Devin tradujo el comentario para Michael y recriminó a quien había hablado:

—Vamos, Eoni, si eso fuera cierto, ser soldado sería una deshonra.

—Ffft. —Eoni hizo el habitual comentario desdeñoso de Chartil—. Sabes perfectamente lo que quiero decir. Para la muerte de enemigos nobles sólo sirven dos cosas: o bien el desafío directo o, con todo respeto para vuestra cortesía y la del resto de la mesa, el cierto uso de veneno. Nada de indecisiones con sustitutos. Yo he sido soldado y me siento orgulloso de ello, ¡así que no pretendas tirarme de la lengua, retrógrada y fofa imitación extranjera de noble!

—«Insultos, el último refugio del afecto frustrado...» —citó dulcemente Devin.

Aislado de la conversación por el idioma, Michael hizo girar una uva entre los dedos y pensó en Horn. Asesinado, y él sabía a manos de quién. Su vida está a punto de volverse muy complicada... Sí, lo que quedaba de ella. Los ojos claros del espadachín se asomaron a su recuerdo, azules como los jacintos en primavera... Asesino egoísta, que aprovechaba su habilidad con la espada para destruir a hombres mejores de lo que él sería jamás...

—Dispensadme. —Michael saludó con la cabeza a su anfitrión y partió en dirección a los urinarios. Pero no se detuvo allí; su voluntad lo sacó a la calle, caminando aprisa por los callejones cocidos por el sol de la ciudad. Pasó frente a jardines tapiados cuyos árboles, coronados de plumas, sobresalían por encima de los muros.

No es que sintiera ningún aprecio por Horn. Lo habría matado él mismo, de haber podido. Pero De Vier no podía tener nada en contra de Horn; nadie obligaba a un espadachín a aceptar un encargo contra su voluntad. Nadie le había obligado a matar a Vincent Applethorpe... Michael se paró un momento, tapándose involuntariamente la boca con una mano. Todavía soñaba con eso, cuando no soñaba con lana.

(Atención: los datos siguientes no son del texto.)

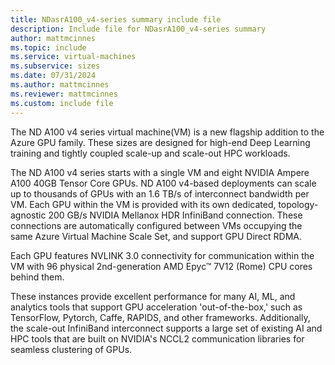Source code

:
 ```yaml
---
title: NDasrA100_v4-series summary include file
description: Include file for NDasrA100_v4-series summary
author: mattmcinnes
ms.topic: include
ms.service: virtual-machines
ms.subservice: sizes
ms.date: 07/31/2024
ms.author: mattmcinnes
ms.reviewer: mattmcinnes
ms.custom: include file
---
```

The ND A100 v4 series virtual machine(VM) is a new flagship addition to the Azure GPU family. These sizes are designed for high-end Deep Learning training and tightly coupled scale-up and scale-out HPC workloads.

The ND A100 v4 series starts with a single VM and eight NVIDIA Ampere A100 40GB Tensor Core GPUs. ND A100 v4-based deployments can scale up to thousands of GPUs with an 1.6 TB/s of interconnect bandwidth per VM. Each GPU within the VM is provided with its own dedicated, topology-agnostic 200 GB/s NVIDIA Mellanox HDR InfiniBand connection. These connections are automatically configured between VMs occupying the same Azure Virtual Machine Scale Set, and support GPU Direct RDMA.

Each GPU features NVLINK 3.0 connectivity for communication within the VM with 96 physical 2nd-generation AMD Epyc™ 7V12 (Rome) CPU cores behind them.

These instances provide excellent performance for many AI, ML, and analytics tools that support GPU acceleration 'out-of-the-box,' such as TensorFlow, Pytorch, Caffe, RAPIDS, and other frameworks. Additionally, the scale-out InfiniBand interconnect supports a large set of existing AI and HPC tools that are built on NVIDIA's NCCL2 communication libraries for seamless clustering of GPUs.


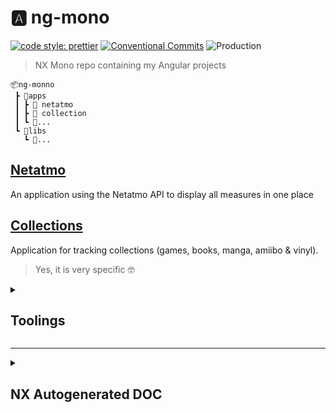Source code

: # 🅰️ ng-mono

[![code style: prettier](https://img.shields.io/badge/code_style-prettier-ff69b4.svg?style=flat-square)](https://github.com/prettier/prettier)
[![Conventional Commits](https://img.shields.io/badge/Conventional%20Commits-1.0.0-yellow.svg)](https://conventionalcommits.org)
![Production](https://github.com/kekel87/ng-mono/actions/workflows/deploy-production.yaml/badge.svg)


> NX Mono repo containing my Angular projects

```
📦ng-monno
 ┣ 📂apps
 ┃ ┣ 📂 netatmo
 ┃ ┣ 📂 collection
 ┃ ┗ 📂...
 ┗ 📂libs
   ┗ 📂...
```

## [Netatmo](/apps/netatmo/README.md)

An application using the Netatmo API to display all measures in one place

## [Collections](/apps/collections/README.md)

Application for tracking collections (games, books, manga, amiibo & vinyl).

> Yes, it is very specific 🤓

<details>
  <summary>
    <h2>Toolings</h2>
  </summary>

**Base NX Commands**

```bash
nx [CMD] # Global install  npm install -g nx
npx nx [CMD]
npm run nx [CMD]
npm run ng [CMD]
```

**Runnning**

```bash
nx serve # netatmo default
nx serve [app-name]
```

**Code formating**

```bash
# nx config format
nx format

# apps format
nx lint [app-lib-name]
nx affected:lint --fix
nx run-many --target=lint --fix
```

**Code linting**

```bash
# nx config check
nx format:check

# apps lint
nx lint [app-lib-name]
nx affected:lint
nx run-many --target=lint
```

**Unit testing**

```bash
nx test [app-lib-name]
nx affected:test
nx run-many --target=test
```

**End to end testing**

```bash
nx e2e [app-name-e2e]

nx affected:e2e
nx run-many --target=e2e
```

**NX command**

```bash
nx graph
nx affected:graph 😍
nx print-affected --type=app --select=projects
nx workspace-lint
```

**Generators/Schematics**

```
nx list
nx g @nrwl/angular:component [name] --standalone
```

</details>

---

<details>
  <summary>
    <h2>NX Autogenerated DOC</h2>
  </summary>

<a alt="Nx logo" href="https://nx.dev" target="_blank" rel="noreferrer"><img src="https://raw.githubusercontent.com/nrwl/nx/master/images/nx-logo.png" width="45"></a>

✨ **This workspace has been generated by [Nx, a Smart, fast and extensible build system.](https://nx.dev)** ✨

## Development server

Run `nx serve netatmo` for a dev server. Navigate to http://localhost:4200/. The app will automatically reload if you change any of the source files.

## Understand this workspace

Run `nx graph` to see a diagram of the dependencies of the projects.

## Remote caching

Run `npx nx connect-to-nx-cloud` to enable [remote caching](https://nx.app) and make CI faster.

## Further help

Visit the [Nx Documentation](https://nx.dev) to learn more.

</details>
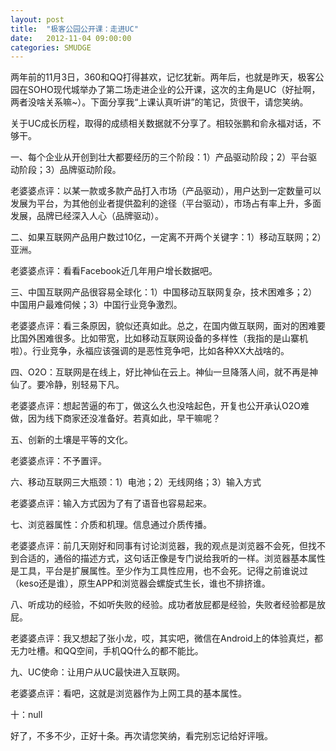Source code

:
 ```yaml
---
layout: post
title:  "极客公园公开课：走进UC"
date:   2012-11-04 09:00:00
categories: SMUDGE
---
```


两年前的11月3日，360和QQ打得甚欢，记忆犹新。两年后，也就是昨天，极客公园在SOHO现代城举办了第二场走进企业的公开课，这次的主角是UC（好扯啊，两者没啥关系嘛~）。下面分享我“上课认真听讲”的笔记，货很干，请您笑纳。



关于UC成长历程，取得的成绩相关数据就不分享了。相较张鹏和俞永福对话，不够干。



一、每个企业从开创到壮大都要经历的三个阶段：1）产品驱动阶段；2）平台驱动阶段；3）品牌驱动阶段。



老婆婆点评：以某一款或多款产品打入市场（产品驱动），用户达到一定数量可以发展为平台，为其他创业者提供盈利的途径（平台驱动），市场占有率上升，多面发展，品牌已经深入人心（品牌驱动）。



二、如果互联网产品用户数过10亿，一定离不开两个关键字：1）移动互联网；2）亚洲。

老婆婆点评：看看Facebook近几年用户增长数据吧。



三、中国互联网产品很容易全球化：1）中国移动互联网复杂，技术困难多；2）中国用户最难伺候；3）中国行业竞争激烈。

老婆婆点评：看三条原因，貌似还真如此。总之，在国内做互联网，面对的困难要比国外困难很多。比如带宽，比如移动互联网设备的多样性（我指的是山寨机啦）。行业竞争，永福应该强调的是恶性竞争吧，比如各种XX大战啥的。



四、O2O：互联网是在线上，好比神仙在云上。神仙一旦降落人间，就不再是神仙了。要冷静，别轻易下凡。

老婆婆点评：想起苦逼的布丁，做这么久也没啥起色，开复也公开承认O2O难做，因为线下商家还没准备好。若真如此，早干嘛呢？



五、创新的土壤是平等的文化。

老婆婆点评：不予置评。



六、移动互联网三大瓶颈：1）电池；2）无线网络；3）输入方式

老婆婆点评：输入方式因为了有了语音也容易起来。



七、浏览器属性：介质和机理。信息通过介质传播。

老婆婆点评：前几天刚好和同事有讨论浏览器，我的观点是浏览器不会死，但找不到合适的，通俗的描述方式，这句话正像是专门说给我听的一样。浏览器基本属性是工具，平台是扩展属性。至少作为工具性应用，也不会死。记得之前谁说过（keso还是谁），原生APP和浏览器会螺旋式生长，谁也不排挤谁。



八、听成功的经验，不如听失败的经验。成功者放屁都是经验，失败者经验都是放屁。

老婆婆点评：我又想起了张小龙，哎，其实吧，微信在Android上的体验真烂，都无力吐槽。和QQ空间，手机QQ什么的都不能比。



九、UC使命：让用户从UC最快进入互联网。

老婆婆点评：看吧，这就是浏览器作为上网工具的基本属性。



十：null



好了，不多不少，正好十条。再次请您笑纳，看完别忘记给好评哦。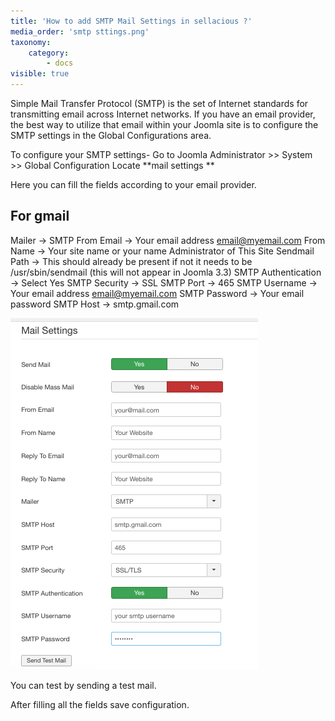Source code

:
 ```yaml
---
title: 'How to add SMTP Mail Settings in sellacious ?'
media_order: 'smtp sttings.png'
taxonomy:
    category:
        - docs
visible: true
---
```


Simple Mail Transfer Protocol (SMTP) is the set of Internet standards for transmitting email across Internet networks. If you have an email provider, the best way to utilize that email within your Joomla site is to configure the SMTP settings in the Global Configurations area.

To configure your SMTP settings-
Go to Joomla Administrator >> System >> Global Configuration
Locate **mail settings **

Here you can fill the fields according to your email provider.

## **For gmail**

Mailer → SMTP
From Email → Your email address email@myemail.com
From Name → Your site name or your name Administrator of This Site
Sendmail Path → This should already be present if not it needs to be /usr/sbin/sendmail (this will not appear in Joomla 3.3)
SMTP Authentication → Select Yes
SMTP Security → SSL
SMTP Port → 465
SMTP Username → Your email address email@myemail.com
SMTP Password → Your email password
SMTP Host → smtp.gmail.com

![](smtp%20sttings.png)

You can test by sending a test mail.

After filling all the fields save configuration.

Eso era lo que había querido la duquesa... no un espadachín, ni un galán, sino alguien que se encargara del envío directo de lana desde sus tierras a Chartil. Estaba eliminando al intermediario haciendo que tiñeran y tejieran la lana en bruto aquí para fabricar los populares mantones, y luego embarcarlos de vuelta a sus almacenes listos para la venta... Al principio había pensado que este encargo de mercader era una elaborada y degradante broma. Pero a bordo del barco, mientras estudiaba los informes y apuntes que ella le había dado, empezó a ver hasta qué punto tenía que ver la política con el negocio, y cuánta habilidad por su parte requeriría la tarea, sobre todo en un sitio donde no lo conocía nadie. Había leyes, e importantes impuestos a tener en cuenta... Era el tema del Consejo que siempre se aseguraba de eludir, el significado secreto de los informes sobre el cereal de las tierras de su padre, que él miraba por encima a regañadientes todos los meses, cuyos réditos sustentaban su vida en la ciudad.

El negocio de la lana había contagiado a Michael, lo había intrigado, incluso hecho sentir cierto poder; pero no había conseguido que se olvidara de Applethorpe. Cargaría con esa muerte hasta el final de sus días. Y De Vier, cuya habilidad había tentado al maestro a la noche eterna; De Vier, que al final había parecido compartir con su maestro un espíritu y una comprensión que escapaban al alcance de Michael... De Vier se había marchado y había ido a ejercer su poder a otra parte.